Re: Cocoa-dev Digest, Vol 1, Issue 311
Re: Cocoa-dev Digest, Vol 1, Issue 311
- Subject: Re: Cocoa-dev Digest, Vol 1, Issue 311
- From: Alun ap Rhisiart <email@hidden>
- Date: Mon, 22 Nov 2004 09:42:40 +0000
On 22 Nov 2004, at 02:24, email@hidden wrote:
Date: Mon, 22 Nov 2004 02:20:26 +0100
From: Georg Tuparev <email@hidden>
Subject: strange NSWindowController memory leak
To: Cocoa Dev <email@hidden>
[snip]
Folks,
I discovered a NSWindowController (non document based application) that
leaks badly - to be more precise retain count is 10 instead of 1. When
looking at this with ObjectAlloc I found following suspiciously looking
retain events (all retains took place during Window Controller's
showWindow method called immediately after initWithWindowNibName:):
[snip]
This looks like the buggy binding memory management discussed on this
forum few months ago. Well, there are no NSControllers in this nib. But
I remember that in a very early version, we were using
NSArrayController bound to a NSPopUpButton.
Q1. Is it possible that although we do not use binding in this nib, the
binding leak is still present after removing both NSArrayController and
the NSPopUpButton?
Q2. If the answer of my first question is yes, how can I clean the mess
without redoing the entire nib?
This looks exactly like the situation I am in, although it is causing
me more problems than memory leaks. In my (first) Cocoa app I have used
bindings extensively. However, I had problems because of a binding
calling a method that shouldn't have been called anymore. Problem was I
couldn't find where this binding was in the nib. So I recreated the nib
file manually. Everything was then fine, but now I find that after
saving, when I try to reopen a document it fails in various ways. My
log says that something about unable to find the 'locked' selector.
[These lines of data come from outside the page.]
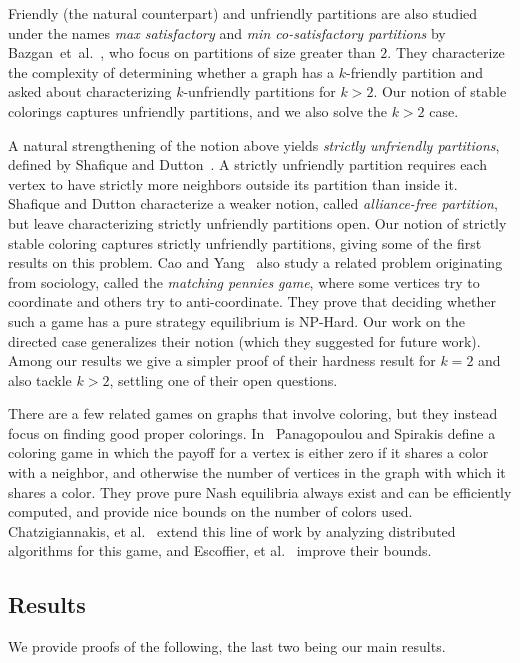 \documentclass{llncs}
\begin{document}
Friendly (the natural counterpart) and unfriendly partitions are also studied
under the names \emph{max satisfactory} and \emph{min co-satisfactory
partitions} by Bazgan~et~al.~\cite{BazganTV10}, who focus on partitions of
size greater than $2$.  They characterize the complexity of determining
whether a graph has a $k$-friendly partition and asked about characterizing
$k$-unfriendly partitions for $k > 2$.  Our notion of stable colorings captures
unfriendly partitions, and we also solve the $k>2$ case.


A natural strengthening of the notion above yields \emph{strictly
unfriendly partitions},  defined by Shafique and
Dutton~\cite{ShafiqueD09}.  A strictly unfriendly partition requires each
vertex to have strictly more neighbors outside its partition than inside it.
Shafique and Dutton characterize a weaker notion, called
\emph{alliance-free partition}, but leave characterizing strictly unfriendly
partitions open.  Our notion of strictly stable coloring captures
strictly unfriendly partitions,
giving some of the first results on this problem.
Cao and Yang~\cite{CaoY12a} also study
a related problem originating from sociology, called the
\emph{matching pennies game},
where some
vertices try to coordinate and others try to anti-coordinate.  They prove that
deciding whether such a game has a pure strategy equilibrium is NP-Hard.  Our
work on the directed case generalizes their notion (which they suggested for future work).
 Among our results we give a simpler proof of their
hardness result for $k=2$ and also tackle  $k >2$, settling one of their open
questions.

There are a few related games on graphs that involve coloring, but they instead
focus on finding good proper colorings. In~\cite{PS08} Panagopoulou and
Spirakis define a coloring game in which the payoff for a vertex is either zero
if it shares a color with a neighbor, and otherwise the number of vertices in
the graph with which it shares a color. They prove pure Nash equilibria always
exist and can be efficiently computed, and provide nice bounds
on the number of colors used. Chatzigiannakis, et al.~\cite{CKPS10} extend this line of work
by analyzing distributed algorithms for this game, and
Escoffier, et al.~\cite{EGM12} improve their bounds.


\subsection{Results}

We provide proofs of the following, the last two being our main results.
\end{document}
There used to be a locked attribute, and a checkbox with a binding to
it, but I removed them some time ago. Other times when reading the file
I get type errors such as Cannot create NSArray from object
NSFileSpecifier:... of class NSFileSpecifier. However, I am not storing
any FileSpecifiers, and this happens after my document
loadDataRepresentation:ofType: method finishes. Again, I think this is
all old bindings coming back and playing havoc. I haven't found a way
of dealing with this, or even adequately debugging it, other than
starting from scratch with a new nib file (not even copying controls
from the first one). I would be very interested in any other answers
from more experienced cocoa developers.